Sunday, May 25, 2014

30 weeks in review (the teaching gig)

Next week marks the end of 30 weeks of teaching at the cottage school.

It was just what I needed.

It was just enough to engage me and relight the spark of loving to teach.
It was just enough money to make me feel like my skills are valuable and needed.
It was just enough time away from stay-at-home motherhood to reinvigorate me.

I feel like I helped my students better understand literature, but working with them was also a huge learning experience for me that had nothing to do with literature.

I had preconceptions of what homeschooled children are like, and this experience helped turn those preconceptions on their heads.
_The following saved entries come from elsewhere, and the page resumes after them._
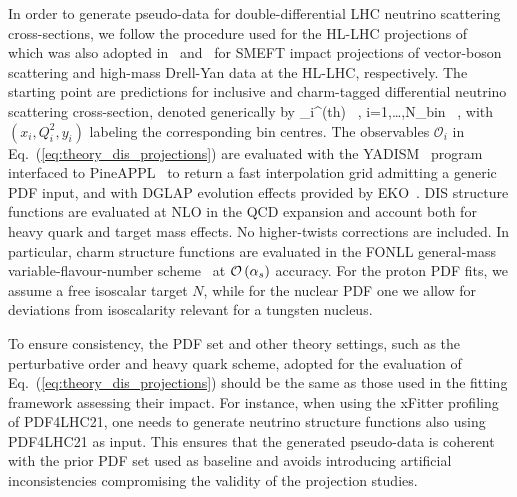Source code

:  In order to generate pseudo-data for double-differential
 LHC neutrino scattering cross-sections, we follow the procedure
 used for the HL-LHC projections of~\cite{AbdulKhalek:2018rok} which was
 also adopted in~\cite{Ethier:2021ydt} and~\cite{Greljo:2021kvv} for SMEFT impact projections
 of vector-boson scattering and high-mass Drell-Yan data at the HL-LHC, respectively.
 The starting point are predictions for inclusive and charm-tagged
 differential neutrino scattering cross-section, denoted generically by
 \be
 \label{eq:theory_dis_projections}
 _i^{{\rm (th)}} \equiv {} \, ,\quad
 i=1,\ldots,N_{\rm bin} \, ,
 \ee
 with $(x_i,Q^2_i,y_i)$ labeling the corresponding bin centres.
 The observables $\mathcal{O}_i $ in Eq.~(\ref{eq:theory_dis_projections})
are evaluated with the
{\sc\small YADISM}~\cite{yadism,Candido:2023utz} program
interfaced to {\sc\small PineAPPL}~\cite{Carrazza:2020gss, christopher_schwan_2023_7995675}
to return a fast interpolation grid admitting a generic PDF input,
and with DGLAP evolution effects provided by {\sc\small EKO}~\cite{Candido:2022tld}.
%
DIS structure functions are evaluated at NLO in the QCD expansion
and account both for heavy quark and target mass effects.
%
No higher-twists corrections are included.
%
In particular,
charm structure functions are evaluated in the FONLL general-mass variable-flavour-number
scheme~\cite{Forte:2010ta,Ball:2011mu,Faura:2020oom} at $\mathcal{O}\left( \alpha_s\right)$
accuracy.
%
For the proton PDF fits, we assume a free isoscalar target $N$, while
for the nuclear PDF one we allow for deviations from isoscalarity relevant
for a tungsten nucleus.

To ensure consistency, the PDF set and other theory settings, such as the perturbative
order and heavy quark scheme, adopted for the evaluation of
Eq.~(\ref{eq:theory_dis_projections}) should be the same as those
used in the fitting framework assessing their impact.
%
For instance, when using the {\sc\small xFitter} profiling of PDF4LHC21, one needs
 to generate  neutrino structure functions also using PDF4LHC21 as input.
This ensures that the generated pseudo-data is coherent with the prior PDF
 set used as baseline and avoids introducing artificial inconsistencies 
 compromising the validity of the projection studies.
 
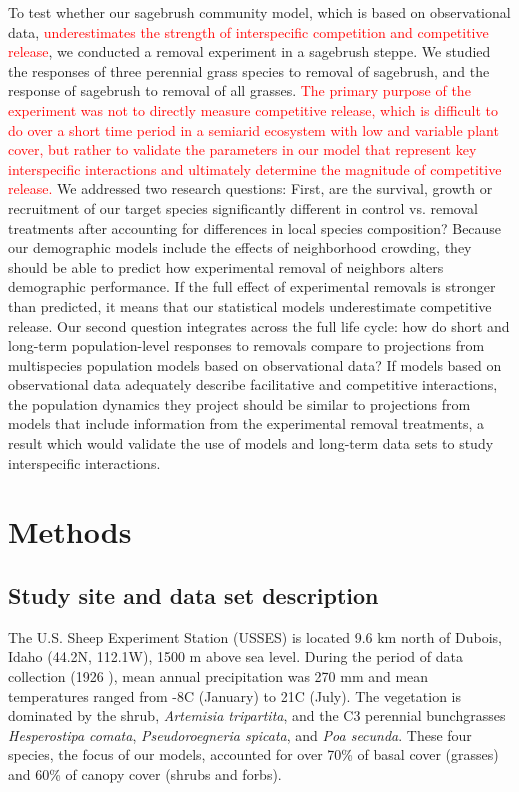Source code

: \documentclass[11pt]{article}
\newcommand{\new}{\textcolor{red}}
\begin{document}
\begin{doublespacing}
To test whether our sagebrush community model, which is based on observational data, \new{underestimates the strength of interspecific competition and competitive release}, we conducted a removal experiment in a sagebrush steppe. We studied the responses of three perennial grass species to removal of sagebrush, and the response of sagebrush to removal of all grasses. \new{The primary purpose of the experiment was not to directly measure competitive release, which is difficult to do over a short time period in a semiarid ecosystem with low and variable plant cover, but rather to validate the parameters in our model that represent key interspecific interactions and ultimately determine the magnitude of competitive release.} We addressed two research questions: First, are the survival, growth or recruitment of our target species significantly different in control vs. removal treatments after accounting for differences in local species composition? Because our demographic models include the effects of neighborhood crowding, they should be able to predict how experimental removal of neighbors alters demographic performance. If the full effect of experimental removals is stronger than predicted, it means that our statistical models underestimate competitive release.  Our second question integrates across the full life cycle: how do short and long-term population-level responses to removals compare to projections from multispecies population models based on observational data? If models based on observational data adequately describe facilitative and competitive interactions, the population dynamics they project should be similar to projections from models that include information from the experimental removal treatments, a result which would validate the use of models and long-term data sets to study interspecific interactions. 

\section*{Methods}

\subsection*{Study site and data set description}

The U.S. Sheep Experiment Station (USSES) is located 9.6 km north of Dubois, Idaho (44.2\degree N, 112.1\degree W), 1500 m above sea level. During the period of data collection (1926 ), mean annual precipitation was 270 mm and mean temperatures ranged from -8\degree C (January) to 21\degree C (July). The vegetation is dominated by the shrub, \textit{Artemisia tripartita}, and the C3  perennial bunchgrasses \textit{Hesperostipa comata}, \textit{Pseudoroegneria spicata},  and \textit{Poa secunda}. These four species, the focus of our models, accounted for over 70\% of basal cover (grasses) and 60\% of canopy cover (shrubs and forbs). 


\end{doublespacing}
\end{document}
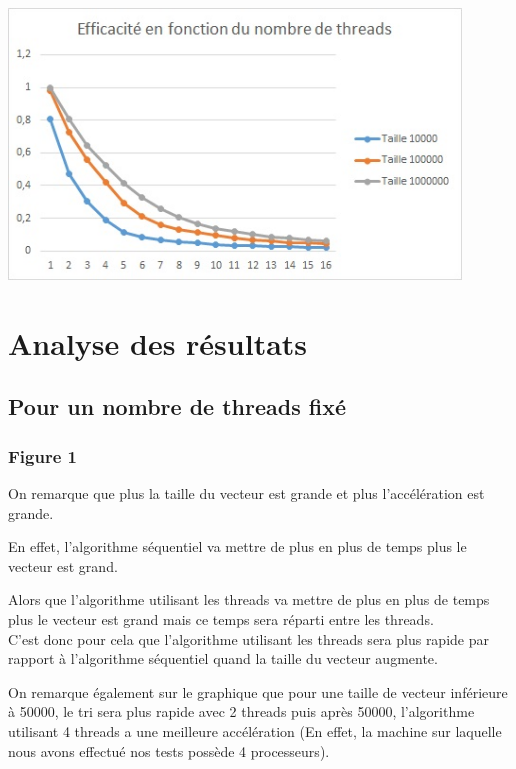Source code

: \documentclass{article}
\begin{document}
\begin{center}
\includegraphics[width=12cm]{EfficaciteThreads.jpg}
\end{center}

\section{Analyse des résultats}

\subsection*{Pour un nombre de threads fixé}

\subsubsection*{Figure 1}
On remarque que plus la taille du vecteur est grande et plus l'accélération est grande.

En effet, l'algorithme séquentiel va mettre de plus en plus de temps plus le vecteur est grand.

Alors que l'algorithme utilisant les threads va mettre de plus en plus de temps plus le vecteur est grand mais ce temps sera réparti entre les threads.\\

C'est donc pour cela que l'algorithme utilisant les threads sera plus rapide par rapport à l'algorithme séquentiel quand la taille du vecteur augmente.

On remarque également sur le graphique que pour une taille de vecteur inférieure à 50000, le tri sera plus rapide avec 2 threads puis après 50000, l'algorithme utilisant 4 threads a une meilleure accélération (En effet, la machine sur laquelle nous avons effectué nos tests possède 4 processeurs).\\
\end{document}
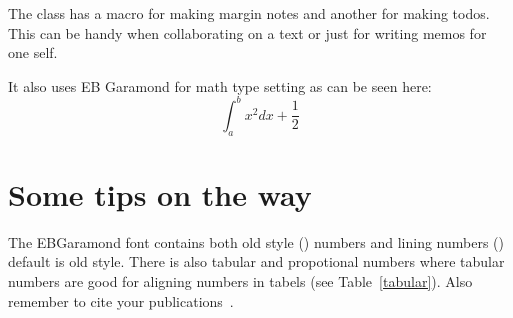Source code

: \documentclass[pharmbio, watermark]{pbpreprint}
\begin{document}
The class has a macro for making margin notes and
another for making todos. This can be handy when
collaborating on a text or just for writing memos for one self.

It also uses EB Garamond for math type setting as can be seen here:
\begin{equation}
    \int_{a}^{b} x^2 dx + \frac{1}{2}
\end{equation}


\section{Some tips on the way}
The EBGaramond font contains both old style () numbers and lining numbers () default is old style. There is also tabular and propotional numbers where
tabular numbers are good for aligning numbers in tabels (see
Table~\ref{tabular}). Also remember to cite your
publications~\cite{spjuth2007bioclipse}.~\smiley{}


\begin{table}[h]
    \caption{Comparison of tabular nums and proportional numbers}
    \hfill
    \hfill
    \hfill
\end{table}
\end{document}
Going into it, I anticipated socially backwards kids with big heads, full of themselves and what they knew.
Wasn't true.
Going into it, I anticipated kids who were far more intelligent than me, who were all years ahead of their public school peers.
Wasn't true.
Going into it, I anticipated closed-minded religious zealots.
Wasn't true.

What I found is that one or two of the kids was a little too certain of their intelligence, which broader life experience and wisdom will surely knock out of them.  The honest truth is that the kids who were too sure of and vocal about their intelligence are really, really, really bright.  What they lack is the esteem or maturity to understand that they don't have to boast about it; it shines through everything they say and write.

What I found is that every child I taught is at a different level, with differing skills and talents, and none of them is smarter than their 40-year-old teacher (only because I've learned that life experience is a far greater educator than I've ever given it credit for being).  Some of my middle school students' reading and writing skills were below my own 4th grader's skills, which didn't make me think poorly of homeschooling but did make me feel better about public schooling.  It did make me recognize that one of the downsides of homeschooling is that a parent doesn't have access to the specialized resources that are freely available in formal school settings for kids who have learning challenges, like dyslexia, dysgraphia and other communicative challenges.  

What I found was that there are all sorts of reasons people choose to homeschool.  Although religion is part of it, so is the desire to protect children with food allergies and help kids who don't learn well in the more confining strictures of formalized school.  I never had anyone lambast me with overzealous religious high-handedness.

Just as working in a downtown school wasn't scary or dangerous as I thought it might be some 14 years ago, working in a cottage school setting changed my perspective on that schooling experience too.